Dissection of variants linked to targeted genes: the congenic footprint. a A pipeline for the detection of KO-linked variants based on intersected VCF files per genotype as input. We ignored header lines from the inputted VCF file (Filter and Sort program, skipping header lines starting with #). We performed genotype annotation with the VCFAnnotateGenotypes program on null VCF files using the WT counterpart. After selecting lines that not match “Added-genotypes”, we obtained an output with KO-linked variants. b To obtain KO-linked genes from variants in (A), we assessed annotation of variants per genotype with the variant effect predictor program from Ensembl (VEP) and then subtracted KO-linked genes with the aid of Venn diagrams. c Histogram of KO-linked variants for the Gtf2ird1 KO. We binned the genomic coordinates of each chromosome every 10 million bases, and then plotted the variants as frequency histograms according to these positions. The number of congenic genes encompassing these variants is indicated. d The same histogram as in (C) for Mecp2 KO located in Chr X. e The same histogram as in (C) for Sall2 KO located on Chr 14. f The same histogram as in (C) for Stc1 KO located on Chr 14. g The same histogram as in (C) for Itch KO located on Chr 2. This KO presents four chromosomes with KO-linked variants (Chr 2, 9, 10 and 16). The total number of congenic genes encompassing these variants is indicated. h Predicted number of backcrossings with C57BL/6J mice per model. Genomic range of KO-linked variants per model were calculated with the pipeline and translated to centimorgans (cM) with the mouse map converter service (http://cgd.jax.org/mousemapconverter/) according to previously published studies [53, 54]. The extension of KO-linked variants per model in cM is depicted in red

Ploidy of congenic footprint

We reasoned that the inheritance of congenic variants could vary in ploidy among biological replicates, excluding homozygous inheritance in every case. For this reason, we next addressed ploidy of the congenic footprint in the same KO lines. We focused on the Sall2 and Stc1 KOs, as both genes are located on Chr 14. In the Sall2 KO, 1006 variants were predicted with 80% homozygosity linked to the KO genotype (Additional file 5: Table S3 ). We noticed a center-oriented distribution of these variants (Fig. 4a). To study inheritance of these variants and further characterize the ploidy of the congenic footprint, we used variants from a heterozygous Sall2 MEF littermate. If the inheritance of the footprint is Mendelian, we reasoned that heterozygous calls in the heterozygous Sall2 MEF (Sall2+/−) will contain the introgressed variants (Fig. 4b). We found 178 homozygous and 1977 heterozygous variants in the Sall2+/− MEF littermate (Additional file 6: Table S1 and S2 ) also with center-oriented distribution of the heterozygous variants (Fig. 4c). We used heterozygous variants from these MEFs to annotate genotypes on the previous 1006 predicted Sall2-KO linked variants. In agreement with the prediction, 906 variants were annotated using this procedure, covering 91.2% of the Sall2-KO introgressed genes (Figs. 4d, e and Additional file 6: Tables S3-S4).

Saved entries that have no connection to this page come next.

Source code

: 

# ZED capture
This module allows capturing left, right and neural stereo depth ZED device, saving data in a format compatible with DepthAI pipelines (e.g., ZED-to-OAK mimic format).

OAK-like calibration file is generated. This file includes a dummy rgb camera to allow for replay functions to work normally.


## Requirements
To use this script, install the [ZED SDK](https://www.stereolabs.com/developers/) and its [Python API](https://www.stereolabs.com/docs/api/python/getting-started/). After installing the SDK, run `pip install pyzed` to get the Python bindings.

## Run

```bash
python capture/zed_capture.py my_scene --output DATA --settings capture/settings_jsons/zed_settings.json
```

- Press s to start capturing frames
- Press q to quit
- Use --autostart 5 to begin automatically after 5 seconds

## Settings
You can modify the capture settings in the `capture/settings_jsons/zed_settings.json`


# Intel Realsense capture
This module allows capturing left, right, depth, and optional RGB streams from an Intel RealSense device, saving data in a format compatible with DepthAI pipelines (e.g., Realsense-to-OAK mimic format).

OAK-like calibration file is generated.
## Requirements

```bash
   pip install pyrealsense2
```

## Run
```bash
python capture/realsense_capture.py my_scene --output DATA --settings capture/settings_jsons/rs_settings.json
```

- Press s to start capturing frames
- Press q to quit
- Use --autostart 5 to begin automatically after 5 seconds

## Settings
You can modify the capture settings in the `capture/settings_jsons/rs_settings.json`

Thus, inheritance of the Sall2-KO linked variants is homozygous in its extension.

Fig. 4
figure 4

Ploidy of congenic footprint. a Histogram of KO-linked variants for Sall2 KO distinguishing homozygous (red bars) from heterozygous (blue bars) variants. We binned the genomic coordinates of each chromosome every 10 million bases and plotted the variants with each ploidy as frequency histograms according to these positions. b Cartoon depicting the congenic footprinting of each embryo in the Sall2 KO, located on Chr 14. We represented each ploidy with a distinct color (homozygous segment in red, heterozygous segment in blue), marking chromosomal positions above the bars. We performed genotype annotation of KO-linked variants using heterozygous variants from a Sall2 heterozygous littermate. c Histogram of homozygous (red bars) and heterozygous (blue bars) variants from a Sall2 heterozygous embryo on Chr 14. Variants occurring in the WT embryo were previously subtracted from the heterozygous variants. We plotted the variants with each ploidy as in the graph in (A). d Histogram of annotated variants from (A) with heterozygous variants from (B). We plotted the annotated variants as in the graph in (A). e Venn diagram comparing the early prediction of congenic genes for the Sall2 KO (Table S6 in Additional file 5) with annotated variants from (D) showing the overlap. The diagram shows numbers of variants with their corresponding percentages. f Histogram of KO-linked variants for the Stc1 KO differentiating homozygous (red bars) from heterozygous (blue bars) variants. We plotted the variants with each ploidy as in the graph in (A). g Histogram of KO-linked homozygous variants per littermate in the Stc1 KO. We plotted variants from each embryo with a distinct color (KO1 = red, KO2 = blue, KO3 = green). We plotted the variants of each embryo as in the graph in (A). h Histogram of KO-linked heterozygous variants per littermate in the Stc1 KO. We plotted the variants of each embryo as in the graph in (A). i Cartoon depicting the congenic footprinting of each littermate in the Stc1 KO located on Chr 14. We represented each ploidy with a distinct color (homozygous segment in red, heterozygous segment in blue). Chromosomal positions are indicated

In the case of the Stc1 KO, nearly half of the variants were heterozygous; thus, the ploidy of this footprint has heterozygous and homozygous distribution (Fig. 4f). Reviewing the distribution of homozygous and heterozygous variants for every littermate showed that the KO1 embryo displayed homozygous variants in both homozygous and heterozygous portions of the footprint, while KO2 and KO3 embryos only displayed these variants at the homozygous portion (Fig. 4g). Conversely, KO2 and KO3 embryos displayed heterozygous variants, while KO1 barely has these types of variants (Fig. 4h). Thus, the KO1 embryo is homozygous for both portions of the footprint while KO2 and KO3 are not. Figure 4i shows a summary of the ploidy in every littermate for the Stc1 KO line, evidencing ploidy variability in the footprint region. All these analyses suggest that the inheritance of the congenic footprint is complex and cannot be assumed as homozygous in every case.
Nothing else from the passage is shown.